## PROBLEM DESCRIPTION:
Tally every line below where "leads" appears, then report the total alone.

## TASK INPUT:
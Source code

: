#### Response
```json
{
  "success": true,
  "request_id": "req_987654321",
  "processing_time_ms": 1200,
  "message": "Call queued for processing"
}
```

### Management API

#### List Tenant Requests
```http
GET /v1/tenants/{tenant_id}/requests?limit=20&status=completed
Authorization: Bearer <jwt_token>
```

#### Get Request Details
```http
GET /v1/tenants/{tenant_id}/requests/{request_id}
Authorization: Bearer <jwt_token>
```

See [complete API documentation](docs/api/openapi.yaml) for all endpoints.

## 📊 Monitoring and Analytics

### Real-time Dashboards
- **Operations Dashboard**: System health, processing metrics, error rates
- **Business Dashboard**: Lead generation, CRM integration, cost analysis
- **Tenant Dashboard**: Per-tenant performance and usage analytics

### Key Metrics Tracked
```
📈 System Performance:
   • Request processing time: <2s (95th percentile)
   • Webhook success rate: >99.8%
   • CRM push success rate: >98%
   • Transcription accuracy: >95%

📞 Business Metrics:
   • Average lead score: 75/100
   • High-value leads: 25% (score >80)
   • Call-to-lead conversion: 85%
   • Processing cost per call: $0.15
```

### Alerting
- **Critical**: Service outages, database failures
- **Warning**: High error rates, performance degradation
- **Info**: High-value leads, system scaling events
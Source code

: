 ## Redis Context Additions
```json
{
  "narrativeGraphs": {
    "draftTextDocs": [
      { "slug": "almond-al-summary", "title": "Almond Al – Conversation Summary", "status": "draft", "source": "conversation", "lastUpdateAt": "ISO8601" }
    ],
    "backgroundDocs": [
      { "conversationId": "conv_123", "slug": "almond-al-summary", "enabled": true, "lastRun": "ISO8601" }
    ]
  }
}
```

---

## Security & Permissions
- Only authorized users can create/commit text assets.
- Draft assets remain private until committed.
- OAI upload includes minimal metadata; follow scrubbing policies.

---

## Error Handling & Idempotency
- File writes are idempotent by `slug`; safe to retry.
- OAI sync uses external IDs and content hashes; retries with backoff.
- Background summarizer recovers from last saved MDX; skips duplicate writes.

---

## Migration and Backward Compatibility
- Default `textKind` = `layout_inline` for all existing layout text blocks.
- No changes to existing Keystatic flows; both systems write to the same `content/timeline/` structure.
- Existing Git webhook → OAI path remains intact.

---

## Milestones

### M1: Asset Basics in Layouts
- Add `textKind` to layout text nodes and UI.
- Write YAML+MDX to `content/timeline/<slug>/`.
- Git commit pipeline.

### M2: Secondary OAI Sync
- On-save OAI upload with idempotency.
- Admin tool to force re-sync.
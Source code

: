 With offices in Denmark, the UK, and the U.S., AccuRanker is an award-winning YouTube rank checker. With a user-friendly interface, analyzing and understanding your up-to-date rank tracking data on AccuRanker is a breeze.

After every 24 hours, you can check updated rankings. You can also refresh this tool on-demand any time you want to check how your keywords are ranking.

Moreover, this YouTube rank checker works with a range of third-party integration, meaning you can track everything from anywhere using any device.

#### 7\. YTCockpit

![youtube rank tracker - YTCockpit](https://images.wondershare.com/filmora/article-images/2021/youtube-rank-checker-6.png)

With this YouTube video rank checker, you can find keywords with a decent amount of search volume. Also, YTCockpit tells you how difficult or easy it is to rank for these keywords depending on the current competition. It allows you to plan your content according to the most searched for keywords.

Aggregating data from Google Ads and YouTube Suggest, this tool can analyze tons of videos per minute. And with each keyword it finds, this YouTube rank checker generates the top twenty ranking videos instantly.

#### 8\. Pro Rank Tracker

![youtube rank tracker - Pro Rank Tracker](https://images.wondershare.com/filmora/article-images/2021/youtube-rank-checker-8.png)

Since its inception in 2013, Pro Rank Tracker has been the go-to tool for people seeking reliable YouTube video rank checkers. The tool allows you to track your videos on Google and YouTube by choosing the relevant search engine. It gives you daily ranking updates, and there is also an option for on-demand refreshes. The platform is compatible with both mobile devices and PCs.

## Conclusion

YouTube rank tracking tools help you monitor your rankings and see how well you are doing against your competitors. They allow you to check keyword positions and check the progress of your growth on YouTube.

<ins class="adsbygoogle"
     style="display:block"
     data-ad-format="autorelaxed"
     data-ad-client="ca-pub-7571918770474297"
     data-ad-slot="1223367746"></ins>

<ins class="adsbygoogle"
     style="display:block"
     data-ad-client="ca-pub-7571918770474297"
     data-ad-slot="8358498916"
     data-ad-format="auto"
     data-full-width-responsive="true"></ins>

## EXERCISE RESULT:
2